Selon lui, si toutes les drogues illicites saisies étaient parvenues dans les rues, elles auraient pu toucher plus de 76 millions de personnes par jour, tant à l’intérieur qu’à l’extérieur du pays.
« Par conséquent, ces opérations antidrogue réussies ont protégé la main-d’œuvre du pays des effets de la drogue », a-t-il déclaré.
« La méthamphétamine est nocive pour la santé des consommateurs. Son impact ne peut pas être facilement guéri et il a des effets à long terme sur le cerveau, notamment un déclin de la capacité de mémoire, une dépendance et des dommages au système nerveux central », a-t-il ajouté.
Pour lutter contre la consommation et le trafic de drogues illicites dans le pays, la DCEA a exhorté les citoyens à continuer de coopérer avec les autorités en dénonçant les individus impliqués dans les chaînes d’approvisionnement en drogue.
En outre, les autorités chargées de l’application de la loi ont averti les personnes impliquées dans la consommation illégale de drogues de cesser leurs activités et de s’engager plutôt dans des activités économiques légales.
« L’autorité s’engage à réduire la consommation de drogues illicites à travers des opérations dans toutes les régions du pays », indique le communiqué.
Le patron de la DCEA a également exprimé son appréciation pour le soutien du gouvernement dans toutes les opérations anti-drogue, qui ont donné des résultats significatifs.
« Travaillons ensemble pour lutter contre les drogues illicites et protéger nos générations futures et notre pays dans son ensemble », a-t-il souligné.
La Tanzanie a continué de mettre en œuvre des politiques et des stratégies de contrôle des drogues grâce à une approche intégrée et équilibrée en réponse à l’évolution du problème mondial de la drogue et à ses liens avec la criminalité organisée.

En raison de la sensibilité de la question, le pays a adopté des mesures pratiques proposées par l’Office des Nations Unies contre la drogue et le crime (ONUDC) pour lutter contre le commerce illicite de drogues, notamment la mise en œuvre de trois conventions des Nations Unies, la Déclaration politique et le Plan d’action de 2009 et le document final de l’UNGASS 2016 sur une stratégie intégrée et équilibrée pour lutter contre le problème mondial de la drogue.
Le pays estime que ces documents servent de base pour orienter les efforts visant à résoudre le problème mondial de la drogue.
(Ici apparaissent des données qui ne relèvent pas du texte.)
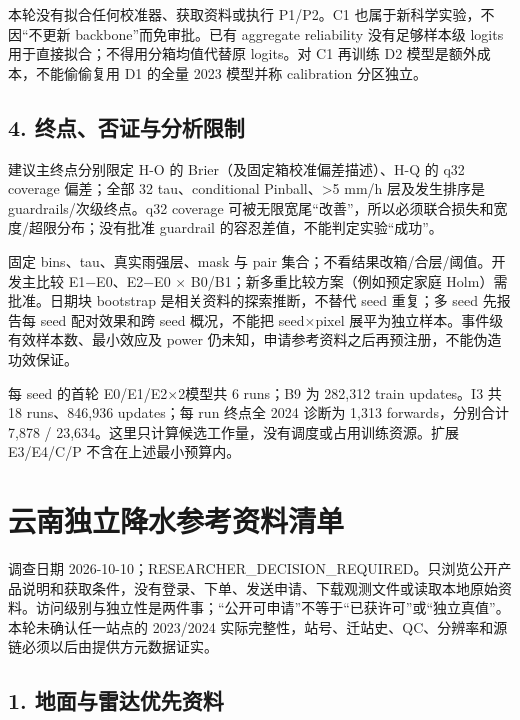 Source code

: \documentclass[UTF8,fontset=fandol,10pt]{ctexart}
\begin{document}
本轮没有拟合任何校准器、获取资料或执行 P1/\allowbreak{}P2。C1 也属于新科学实验，不因“不更新 backbone”而免审批。已有 aggregate reliability 没有足够样本级 logits 用于直接拟合；不得用分箱均值代替原 logits。对 C1 再训练 D2 模型是额外成本，不能偷偷复用 D1 的全量 2023 模型并称 calibration 分区独立。

\subsection{4. 终点、否证与分析限制}

建议主终点分别限定 H-O 的 Brier（及固定箱校准偏差描述）、H-Q 的 q32 coverage 偏差；全部 32 tau、conditional Pinball、>5 mm/\allowbreak{}h 层及发生排序是 guardrails/\allowbreak{}次级终点。q32 coverage 可被无限宽尾“改善”，所以必须联合损失和宽度/\allowbreak{}超限分布；没有批准 guardrail 的容忍差值，不能判定实验“成功”。

固定 bins、tau、真实雨强层、mask 与 pair 集合；不看结果改箱/\allowbreak{}合层/\allowbreak{}阈值。开发主比较 E1\(-\)E0、E2\(-\)E0 \(\times\) B0/\allowbreak{}B1；新多重比较方案（例如预定家庭 Holm）需批准。日期块 bootstrap 是相关资料的探索推断，不替代 seed 重复；多 seed 先报告每 seed 配对效果和跨 seed 概况，不能把 seed\(\times\)pixel 展平为独立样本。事件级有效样本数、最小效应及 power 仍未知，申请参考资料之后再预注册，不能伪造功效保证。

每 seed 的首轮 E0/\allowbreak{}E1/\allowbreak{}E2\(\times\)2模型共 6 runs；B9 为 282,312 train updates。I3 共 18 runs、846,936 updates；每 run 终点全 2024 诊断为 1,313 forwards，分别合计 7,878 /\allowbreak{} 23,634。这里只计算候选工作量，没有调度或占用训练资源。扩展 E3/\allowbreak{}E4/\allowbreak{}C/\allowbreak{}P 不含在上述最小预算内。
\clearpage\section{云南独立降水参考资料清单}

调查日期 2026-10-10；RESEARCHER\_\allowbreak{}DECISION\_\allowbreak{}REQUIRED。只浏览公开产品说明和获取条件，没有登录、下单、发送申请、下载观测文件或读取本地原始资料。访问级别与独立性是两件事；“公开可申请”不等于“已获许可”或“独立真值”。本轮未确认任一站点的 2023/\allowbreak{}2024 实际完整性，站号、迁站史、QC、分辨率和源链必须以后由提供方元数据证实。

\subsection{1. 地面与雷达优先资料}
\end{document}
Le plan stratégique de la Tanzanie pour lutter contre les problèmes de drogue est basé sur la loi de 2017 sur le contrôle et l’application des drogues, qui a conduit à la création de la DCEA.
Cette entité gouvernementale est chargée de réduire l’offre et la demande de drogues, de mettre en œuvre des mesures de réduction des risques et de renforcer la coopération internationale.